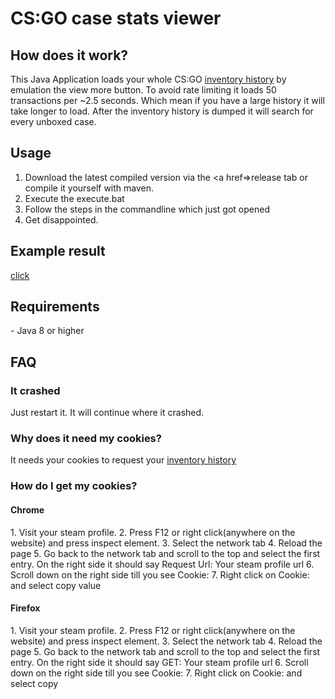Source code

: <h1>CS:GO case stats viewer</h1>

<h2>How does it work?</h2>
This Java Application loads your whole CS:GO <a href=https://steamcommunity.com/my/inventoryhistory>inventory history</a> by emulation the view more button.
To avoid rate limiting it loads 50 transactions per ~2.5 seconds. Which mean if you have a large history it will take longer to load.
After the inventory history is dumped it will search for every unboxed case.

<h2>Usage</h2>

1. Download the latest compiled version via the <a href=>release tab</a> or compile it yourself with maven.
2. Execute the execute.bat 
3. Follow the steps in the commandline which just got opened
4. Get disappointed.

<h2>Example result</h2>

<a href=ad>click</a>

<h2>Requirements</h2>
- Java 8 or higher

<h2>FAQ</h2>
<h3>It crashed</h3>
Just restart it. It will continue where it crashed.

<h3>Why does it need my cookies?</h3>
It needs your cookies to request your <a href=https://steamcommunity.com/my/inventoryhistory>inventory history</a>

<h3>How do I get my cookies?</h3>

<h4>Chrome</h4>
1. Visit your steam profile.
2. Press F12 or right click(anywhere on the website) and press inspect element. 
3. Select the network tab
4. Reload the page
5. Go back to the network tab and scroll to the top and select the first entry. On the right side it should say Request Url: Your steam profile url
6. Scroll down on the right side till you see Cookie:
7. Right click on Cookie: and select copy value

<h4>Firefox</h4>
1. Visit your steam profile.
2. Press F12 or right click(anywhere on the website) and press inspect element.
3. Select the network tab
4. Reload the page
5. Go back to the network tab and scroll to the top and select the first entry. On the right side it should say GET: Your steam profile url
6. Scroll down on the right side till you see Cookie:
7. Right click on Cookie: and select copy
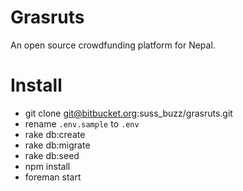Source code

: # Grasruts

An open source crowdfunding platform for Nepal.

# Install
- git clone git@bitbucket.org:suss_buzz/grasruts.git
- rename `.env.sample` to `.env`
- rake db:create
- rake db:migrate
- rake db:seed
- npm install
- foreman start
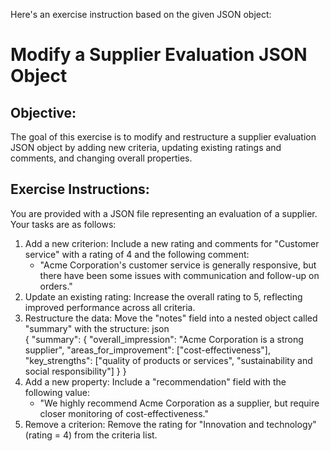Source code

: Here's an exercise instruction based on the given JSON object:

# Modify a Supplier Evaluation JSON Object

## Objective:
The goal of this exercise is to modify and restructure a supplier evaluation JSON object by adding new criteria, updating existing ratings and comments, and changing overall properties.

## Exercise Instructions:

You are provided with a JSON file representing an evaluation of a supplier. Your tasks are as follows:

1. Add a new criterion: Include a new rating and comments for "Customer service" with a rating of 4 and the following comment:
    - "Acme Corporation's customer service is generally responsive, but there have been some issues with communication and follow-up on orders."
2. Update an existing rating: Increase the overall rating to 5, reflecting improved performance across all criteria.
3. Restructure the data: Move the "notes" field into a nested object called "summary" with the structure:
    json	
    {
        "summary": {
            "overall_impression": "Acme Corporation is a strong supplier",
            "areas_for_improvement": ["cost-effectiveness"],
            "key_strengths": ["quality of products or services", "sustainability and social responsibility"]
        }
    }
4. Add a new property: Include a "recommendation" field with the following value:
    - "We highly recommend Acme Corporation as a supplier, but require closer monitoring of cost-effectiveness."
5. Remove a criterion: Remove the rating for "Innovation and technology" (rating = 4) from the criteria list.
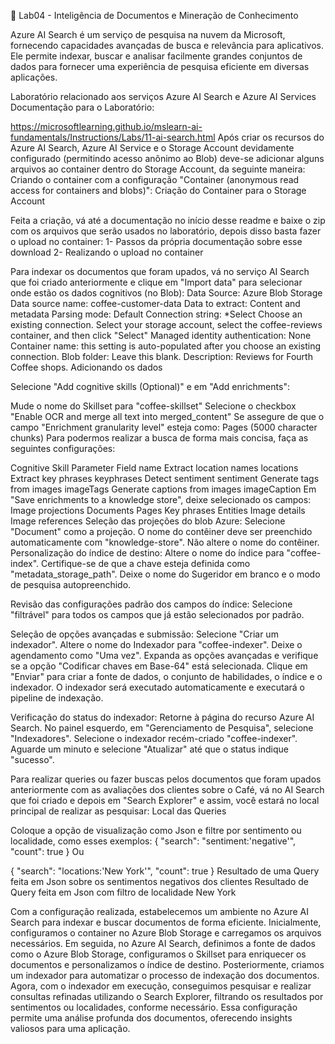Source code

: 🧪 Lab04 - Inteligência de Documentos e Mineração de Conhecimento

Azure AI Search é um serviço de pesquisa na nuvem da Microsoft, fornecendo capacidades avançadas de busca e relevância para aplicativos. Ele permite indexar, buscar e analisar facilmente grandes conjuntos de dados para fornecer uma experiência de pesquisa eficiente em diversas aplicações.

Laboratório relacionado aos serviços Azure AI Search e Azure AI Services
Documentação para o Laboratório:

https://microsoftlearning.github.io/mslearn-ai-fundamentals/Instructions/Labs/11-ai-search.html
Após criar os recursos do Azure AI Search, Azure AI Service e o Storage Account devidamente configurado (permitindo acesso anônimo ao Blob) deve-se adicionar alguns arquivos ao container dentro do Storage Account, da seguinte maneira:
Criando o container com a configuração "Container (anonymous read access for containers and blobs)": Criação do Container para o Storage Account

Feita a criação, vá até a documentação no início desse readme e baixe o zip com os arquivos que serão usados no laboratório, depois disso basta fazer o upload no container: 1- Passos da própria documentação sobre esse download 2- Realizando o upload no container

Para indexar os documentos que foram upados, vá no serviço AI Search que foi criado anteriormente e clique em "Import data" para selecionar onde estão os dados cognitivos (no Blob):
Data Source: Azure Blob Storage
Data source name: coffee-customer-data
Data to extract: Content and metadata
Parsing mode: Default
Connection string: *Select Choose an existing connection. Select your storage account, select the coffee-reviews container, and then click "Select"
Managed identity authentication: None
Container name: this setting is auto-populated after you choose an existing connection.
Blob folder: Leave this blank.
Description: Reviews for Fourth Coffee shops.
Adicionando os dados

Selecione "Add cognitive skills (Optional)" e em "Add enrichments":

Mude o nome do Skillset para "coffee-skillset"
Selecione o checkbox "Enable OCR and merge all text into merged_content"
Se assegure de que o campo "Enrichment granularity level" esteja como: Pages (5000 character chunks)
Para podermos realizar a busca de forma mais concisa, faça as seguintes configurações:

Cognitive Skill	Parameter	Field name
Extract location names		locations
Extract key phrases		keyphrases
Detect sentiment		sentiment
Generate tags from images		imageTags
Generate captions from images		imageCaption
Em "Save enrichments to a knowledge store", deixe selecionado os campos: Image projections Documents Pages Key phrases Entities Image details Image references
Seleção das projeções do blob Azure: Selecione "Document" como a projeção. O nome do contêiner deve ser preenchido automaticamente com "knowledge-store". Não altere o nome do contêiner.
Personalização do índice de destino: Altere o nome do índice para "coffee-index". Certifique-se de que a chave esteja definida como "metadata_storage_path". Deixe o nome do Sugeridor em branco e o modo de pesquisa autopreenchido.

Revisão das configurações padrão dos campos do índice: Selecione "filtrável" para todos os campos que já estão selecionados por padrão.

Seleção de opções avançadas e submissão: Selecione "Criar um indexador". Altere o nome do Indexador para "coffee-indexer". Deixe o agendamento como "Uma vez". Expanda as opções avançadas e verifique se a opção "Codificar chaves em Base-64" está selecionada. Clique em "Enviar" para criar a fonte de dados, o conjunto de habilidades, o índice e o indexador. O indexador será executado automaticamente e executará o pipeline de indexação.

Verificação do status do indexador: Retorne à página do recurso Azure AI Search. No painel esquerdo, em "Gerenciamento de Pesquisa", selecione "Indexadores". Selecione o indexador recém-criado "coffee-indexer". Aguarde um minuto e selecione "Atualizar" até que o status indique "sucesso".

Para realizar queries ou fazer buscas pelos documentos que foram upados anteriormente com as avaliações dos clientes sobre o Café, vá no AI Search que foi criado e depois em "Search Explorer" e assim, você estará no local principal de realizar as pesquisar:
Local das Queries

Coloque a opção de visualização como Json e filtre por sentimento ou localidade, como esses exemplos:
{
 "search": "sentiment:'negative'",
 "count": true
}
Ou

{
 "search": "locations:'New York'",
 "count": true
}
Resultado de uma Query feita em Json sobre os sentimentos negativos dos clientes Resultado de Query feita em Json com filtro de localidade New York

Com a configuração realizada, estabelecemos um ambiente no Azure AI Search para indexar e buscar documentos de forma eficiente. Inicialmente, configuramos o container no Azure Blob Storage e carregamos os arquivos necessários. Em seguida, no Azure AI Search, definimos a fonte de dados como o Azure Blob Storage, configuramos o Skillset para enriquecer os documentos e personalizamos o índice de destino. Posteriormente, criamos um indexador para automatizar o processo de indexação dos documentos. Agora, com o indexador em execução, conseguimos pesquisar e realizar consultas refinadas utilizando o Search Explorer, filtrando os resultados por sentimentos ou localidades, conforme necessário. Essa configuração permite uma análise profunda dos documentos, oferecendo insights valiosos para uma aplicação.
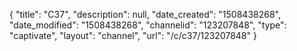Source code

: {
    "title": "C37",
    "description": null,
    "date_created": "1508438268",
    "date_modified": "1508438268",
    "channelid": "123207848",
    "type": "captivate",
    "layout": "channel",
    "url": "\/c\/c37\/123207848"
}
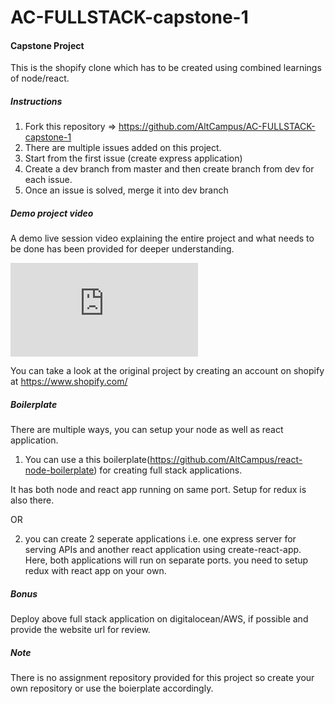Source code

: # AC-FULLSTACK-capstone-1

#### Capstone Project

This is the shopify clone which has to be created using combined learnings of node/react.

##### Instructions

1. Fork this repository => https://github.com/AltCampus/AC-FULLSTACK-capstone-1
2. There are multiple issues added on this project.
3. Start from the first issue (create express application) 
4. Create a dev branch from master and then create branch from dev for each issue.
5. Once an issue is solved, merge it into dev branch

##### Demo project video

A demo live session video explaining the entire project and what needs to be done has been provided for deeper understanding.

<div class="youtube-embed">
  <iframe src="https://www.youtube-nocookie.com/embed/Nnoq2JM4wfo?rel=0" frameborder="0" allow="accelerometer; autoplay; encrypted-media; gyroscope; picture-in-picture" allowfullscreen></iframe>
</div>

You can take a look at the original project by creating an account on shopify at https://www.shopify.com/


##### Boilerplate

There are multiple ways, you can setup your node as well as react application.

1. You can use a this boilerplate(https://github.com/AltCampus/react-node-boilerplate) for creating full stack applications.

It has both node and react app running on same port. Setup for redux is also there.

OR

2. you can create 2 seperate applications i.e. one express server for serving APIs and another react application using create-react-app. Here, both applications will run on separate ports. you need to setup redux with react app on your own. 


##### Bonus
Deploy above full stack application on digitalocean/AWS, if possible and provide the website url for review.  

##### Note
There is no assignment repository provided for this project so create your own repository or use the boierplate accordingly.

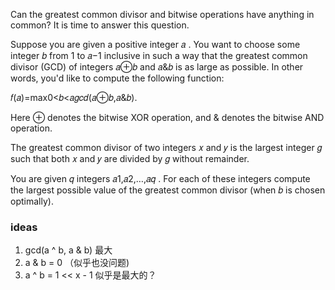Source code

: Can the greatest common divisor and bitwise operations have anything in common? It is time to answer this question.

Suppose you are given a positive integer 𝑎
. You want to choose some integer 𝑏
 from 1
 to 𝑎−1
 inclusive in such a way that the greatest common divisor (GCD) of integers 𝑎⊕𝑏
 and 𝑎&𝑏
 is as large as possible. In other words, you'd like to compute the following function:

𝑓(𝑎)=max0<𝑏<𝑎𝑔𝑐𝑑(𝑎⊕𝑏,𝑎&𝑏).

Here ⊕
 denotes the bitwise XOR operation, and &
 denotes the bitwise AND operation.

The greatest common divisor of two integers 𝑥
 and 𝑦
 is the largest integer 𝑔
 such that both 𝑥
 and 𝑦
 are divided by 𝑔
 without remainder.

You are given 𝑞
 integers 𝑎1,𝑎2,…,𝑎𝑞
. For each of these integers compute the largest possible value of the greatest common divisor (when 𝑏
 is chosen optimally).

 ### ideas
 1. gcd(a ^ b, a & b) 最大
 2. a & b = 0 （似乎也没问题)
 3. a ^ b = 1 << x - 1 似乎是最大的？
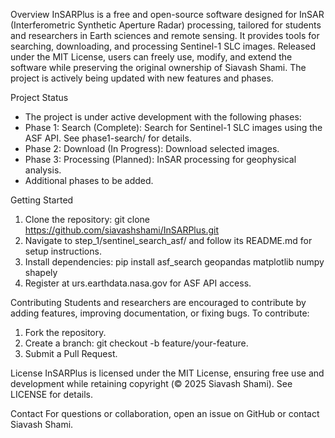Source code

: Overview
InSARPlus is a free and open-source software designed for InSAR (Interferometric Synthetic Aperture Radar) processing, tailored for students and researchers in Earth sciences and remote sensing. It provides tools for searching, downloading, and processing Sentinel-1 SLC images. Released under the MIT License, users can freely use, modify, and extend the software while preserving the original ownership of Siavash Shami. The project is actively being updated with new features and phases.

Project Status
- The project is under active development with the following phases:
- Phase 1: Search (Complete): Search for Sentinel-1 SLC images using the ASF API. See phase1-search/ for details.
- Phase 2: Download (In Progress): Download selected images.
- Phase 3: Processing (Planned): InSAR processing for geophysical analysis.
- Additional phases to be added.

Getting Started
1. Clone the repository: git clone https://github.com/siavashshami/InSARPlus.git
2. Navigate to step_1/sentinel_search_asf/ and follow its README.md for setup instructions.
3. Install dependencies: pip install asf_search geopandas matplotlib numpy shapely
4. Register at urs.earthdata.nasa.gov for ASF API access.

Contributing
Students and researchers are encouraged to contribute by adding features, improving documentation, or fixing bugs. To contribute:
1. Fork the repository.
2. Create a branch: git checkout -b feature/your-feature.
3. Submit a Pull Request.

License
InSARPlus is licensed under the MIT License, ensuring free use and development while retaining copyright (© 2025 Siavash Shami). See LICENSE for details.

Contact
For questions or collaboration, open an issue on GitHub or contact Siavash Shami.
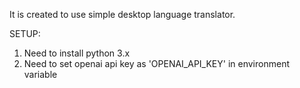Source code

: It is created to use simple desktop language translator.

SETUP:
  1) Need to install python 3.x
  2) Need to set openai api key as 'OPENAI_API_KEY' in environment variable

• WHAT THE EXERCISE ASKS: When the word "video" occurs in a line above, list that line.

• RESPONSE TO THE EXERCISE:
##### Demo project video
A demo live session video explaining the entire project and what needs to be done has been provided for deeper understanding.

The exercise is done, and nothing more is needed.